For the simplest cases, trials have to start in seven months, an extra 30 days over the original rule. For the most complex cases, trials must begin within 15 months, a 90-day extension over the original deadline
BY DENNIS DOMRZALSKI
The New Mexico Supreme Court said Wednesday that it will give more time to prosecutors and cops in Bernalillo County to bring felony cases to trial and to provide evidence to defense attorneys.
The court also said that it has revised its case management order for the Second Judicial District to make it more difficult for judges to dismiss cases when prosecutors are delayed in turning over evidence.
The changes will take effect Feb. 2 and affect felony cases only in Bernalillo County.
Bernalillo County District Attorney Kari Brandenburg said Wednesday that she would need at least a day to review the changes before commenting on them.
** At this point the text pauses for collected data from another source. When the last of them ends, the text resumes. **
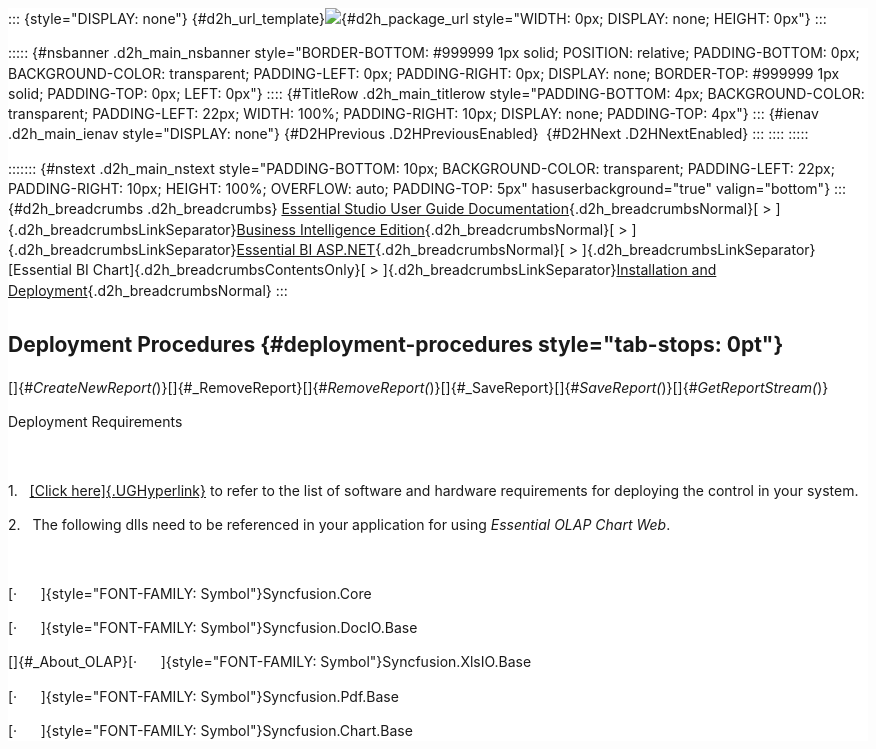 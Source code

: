 ::: {style="DISPLAY: none"}
[](ms-xhelp:///?Id=d2h_url_template){#d2h_url_template}![](!package_url!){#d2h_package_url style="WIDTH: 0px; DISPLAY: none; HEIGHT: 0px"}
:::

::::: {#nsbanner .d2h_main_nsbanner style="BORDER-BOTTOM: #999999 1px solid; POSITION: relative; PADDING-BOTTOM: 0px; BACKGROUND-COLOR: transparent; PADDING-LEFT: 0px; PADDING-RIGHT: 0px; DISPLAY: none; BORDER-TOP: #999999 1px solid; PADDING-TOP: 0px; LEFT: 0px"}
:::: {#TitleRow .d2h_main_titlerow style="PADDING-BOTTOM: 4px; BACKGROUND-COLOR: transparent; PADDING-LEFT: 22px; WIDTH: 100%; PADDING-RIGHT: 10px; DISPLAY: none; PADDING-TOP: 4px"}
::: {#ienav .d2h_main_ienav style="DISPLAY: none"}
[](ms-xhelp:///?Id=199a9ea2-bf1f-4d0a-ad16-4b23fc1e9fac){#D2HPrevious .D2HPreviousEnabled}  [](ms-xhelp:///?Id=0805e396-dbf2-432a-8c85-ab30e3bf5765){#D2HNext .D2HNextEnabled}
:::
::::
:::::

::::::: {#nstext .d2h_main_nstext style="PADDING-BOTTOM: 10px; BACKGROUND-COLOR: transparent; PADDING-LEFT: 22px; PADDING-RIGHT: 10px; HEIGHT: 100%; OVERFLOW: auto; PADDING-TOP: 5px" hasuserbackground="true" valign="bottom"}
::: {#d2h_breadcrumbs .d2h_breadcrumbs}
[Essential Studio User Guide Documentation](ms-xhelp:///?Id=12457748-09e3-4d74-a240-8e049cedf030){.d2h_breadcrumbsNormal}[ \> ]{.d2h_breadcrumbsLinkSeparator}[Business Intelligence Edition](ms-xhelp:///?Id=fdf33dd8-62b2-47b9-ad7b-fc50e590bca5){.d2h_breadcrumbsNormal}[ \> ]{.d2h_breadcrumbsLinkSeparator}[Essential BI ASP.NET](ms-xhelp:///?Id=99c6694e-59c3-4c59-abb5-ce9ce9a948bc){.d2h_breadcrumbsNormal}[ \> ]{.d2h_breadcrumbsLinkSeparator}[Essential BI Chart]{.d2h_breadcrumbsContentsOnly}[ \> ]{.d2h_breadcrumbsLinkSeparator}[Installation and Deployment](ms-xhelp:///?Id=78ef7522-5b71-46fb-998a-6bdab307bf83){.d2h_breadcrumbsNormal}
:::

## Deployment Procedures {#deployment-procedures style="tab-stops: 0pt"}

[]{#_CreateNewReport(_)}[]{#_RemoveReport}[]{#_RemoveReport(_)}[]{#_SaveReport}[]{#_SaveReport(_)}[]{#_GetReportStream(_)} 

Deployment Requirements

 

1.   [[Click here]{.UGHyperlink}](ms-xhelp:///?Id=788d01aa-89ec-4754-a503-8a173504d70c) to refer to the list of software and hardware requirements for deploying the control in your system.

2.   The following dlls need to be referenced in your application for using *Essential OLAP Chart Web*.

 

[·      ]{style="FONT-FAMILY: Symbol"}Syncfusion.Core

[·      ]{style="FONT-FAMILY: Symbol"}Syncfusion.DocIO.Base

[]{#_About_OLAP}[·      ]{style="FONT-FAMILY: Symbol"}Syncfusion.XlsIO.Base

[·      ]{style="FONT-FAMILY: Symbol"}Syncfusion.Pdf.Base

[·      ]{style="FONT-FAMILY: Symbol"}Syncfusion.Chart.Base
The changes include giving prosecutors an additional 30 to 90 days to get cases to trial, depending on their complexity. For the simplest cases, trials have to start in seven months, an extra 30 days over the original rule. For the most complex cases, trials must begin within 15 months, a 90-day extension over the original deadline.
The revisions will also make it harder for judges to dismiss cases for failure to meet deadlines under the rule. A case can’t be dismissed if a prosecutor shows by clear and convincing evidence that the defendant is a danger to the community or the failure to comply with the rule was caused by extraordinary circumstances beyond control of the parties, the court said in a news release announcing the changes. And, the justices extended the deadline for a defendant’s arraignment, depending on how charges are brought in a case.
The original CMO took effect last February, and Brandenburg has complained that it was unworkable and that judges have dismissed hundreds of cases because APD and her lawyers couldn’t meet the stringent deadlines.